In Film Theory, Elsaesser and Hagener raise the question: Where does a film exist? In order to attempt to pose an answer to this question, I have come up with a film as body metaphor separate to the concepts that they have been discussing. In this post, I will break down components of film and relate them to structures of the body that on their own are incomplete, but when pulled together form a recognizable whole.
Let’s start with the most recognizable body structure. The skeleton. Without the skeleton, there is no form of the human body. It is the frame upon which everything else is placed, made of bone and held together by ligaments and tendons. The bones of the film are the story- everything that is happening- and the ligaments and tendons are the plot- the arrangement of events to create tension and indicate significance. In this metaphor story is, literally, the bare bones of the film’s narrative and plot connects them together into the desired form.
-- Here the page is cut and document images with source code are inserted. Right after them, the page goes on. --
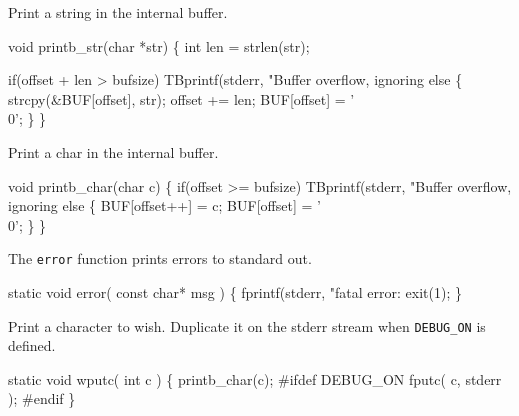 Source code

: 

Print a string in the internal buffer.

\nwenddocs{}\endmoddef\let\nwnotused=\nwoutput{}
void printb_str(char *str)
\{
  int len = strlen(str);

  if(offset + len > bufsize)
    TBprintf(stderr, "Buffer overflow, ignoring %
  else \{
    strcpy(&BUF[offset], str);
    offset += len;
    BUF[offset] = '\\0';
  \}
\}
\nwendcode{}\nwdocspar

Print a char in the internal buffer.

\nwenddocs{}\endmoddef\let\nwnotused=\nwoutput{}
void printb_char(char c)
\{
  if(offset >= bufsize)
    TBprintf(stderr, "Buffer overflow, ignoring %
  else \{
    BUF[offset++] = c;
    BUF[offset] = '\\0';
  \}
\}
\nwendcode{}\nwdocspar



The {\tt error} function prints errors to standard out.

\nwenddocs{}\endmoddef\let\nwnotused=\nwoutput{}
static void error( const char* msg )
\{
   fprintf(stderr, "fatal error: %
   exit(1);
\}
\nwendcode{}\nwdocspar


Print a character to wish. Duplicate it on
the stderr stream when {\tt DEBUG\_ON} is defined.

\nwenddocs{}\endmoddef\let\nwnotused=\nwoutput{}
static void wputc( int c )
\{
   printb_char(c);
   #ifdef DEBUG_ON
      fputc( c, stderr );
   #endif
\}
\nwendcode{}\nwdocspar

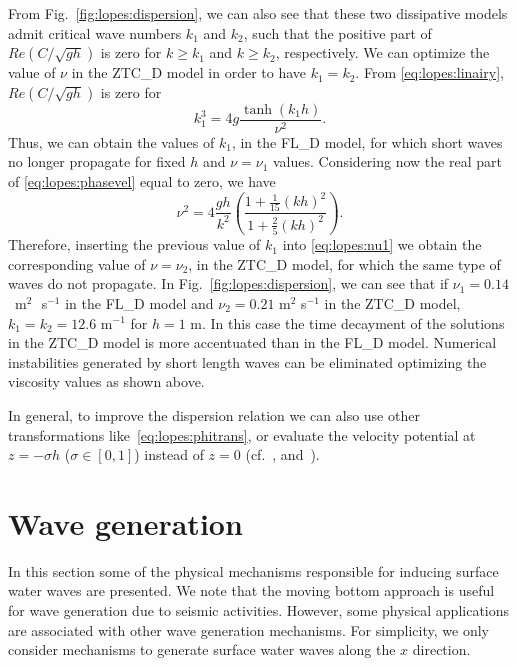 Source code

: \noindent From Fig.~\ref{fig:lopes:dispersion}, we can also see that
these two dissipative models admit critical wave numbers
$k_1$ and $k_2$, such that the positive part of
$\displaystyle Re\left(C/\sqrt{gh}\right)$ is zero for
$k\geq k_1$ and $k\geq k_2$, respectively.
We can optimize the value of $\nu$ in the ZTC\_D model in
order to have $k_1=k_2$.
From \eqref{eq:lopes:linairy},  $\displaystyle
Re\left(C/\sqrt{gh}\right)$ is zero for
\begin{equation}
k_1^3=4g\frac{\tanh{(k_1h)}}{\nu^2}.
\end{equation}
Thus, we can obtain the values of $k_1$, in the FL\_D model,
for which short waves no longer propagate for fixed $h$ and
$\nu=\nu_1$ values.  Considering now the real part of
\eqref{eq:lopes:phasevel} equal to zero, we have
\begin{equation}\label{eq:lopes:nu1}
\nu^2=4\frac{gh}{k^2}\left(\frac{1+\frac{1}{15}(kh)^2}{1+\frac{2}{5}(kh)^2}\right).
\end{equation}
Therefore, inserting the previous value of $k_1$ into
\eqref{eq:lopes:nu1} we obtain the corresponding value of
$\nu=\nu_2$, in the ZTC\_D model, for which the same type of waves
do not propagate.
In Fig.~\ref{fig:lopes:dispersion}, we can
see that if $\nu_1=0.14\, $~m$^2\,$~s$^{-1}$ in
the FL\_D model   and $\nu_2=0.21$
m$^2$ s$^{-1}$ in the ZTC\_D model, $k_1=k_2=12.6$ m$^{-1}$
for $h=1$ m.
In this case the time  decayment of the solutions in
the ZTC\_D model is more accentuated than in the FL\_D
model.
Numerical instabilities generated by short length waves can
be eliminated optimizing the viscosity values as shown above.

In general, to improve the dispersion relation we can also
use other transformations like~\eqref{eq:lopes:phitrans}, or
evaluate the velocity potential at $z=-\sigma h$
($\sigma\in[0,1]$) instead of $z=0$
(cf.~\cite{BinghamMadsenFuhrman2008}, \cite{MadsenAgnon2003}
and~\cite{MadsenBinghamSchaffer2003}).

\section{Wave generation}\label{sec:lopes:wavegeneration}
In this section some of the physical mechanisms responsible
for inducing surface water waves are presented.  We note
that the moving bottom approach is useful for wave
generation due to seismic activities. However, some physical
applications are associated with other wave generation
mechanisms.  For simplicity, we only consider mechanisms to
generate surface water waves along the $x$ direction.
Onwards to that which gives the body/film shape. Fat, muscles, nerves, organs, all these pieces that allow the body to move and function. These are the technical components of film. Lighting and camera work, dialogue and music, editing. If the film’s narrative forms the skeleton, the frame without which there is no story, the flesh that fills out the bones and allows it to move, breathe, come to life, is the filmic techniques by which the plot is developed. It is also the post-production packaging. Like the body sometimes there are extra parts (extended releases) or they can be absent or defective (poor quality copies, incorrect dubbing), but overall they, like the skeleton, have a consistent appearance and operation.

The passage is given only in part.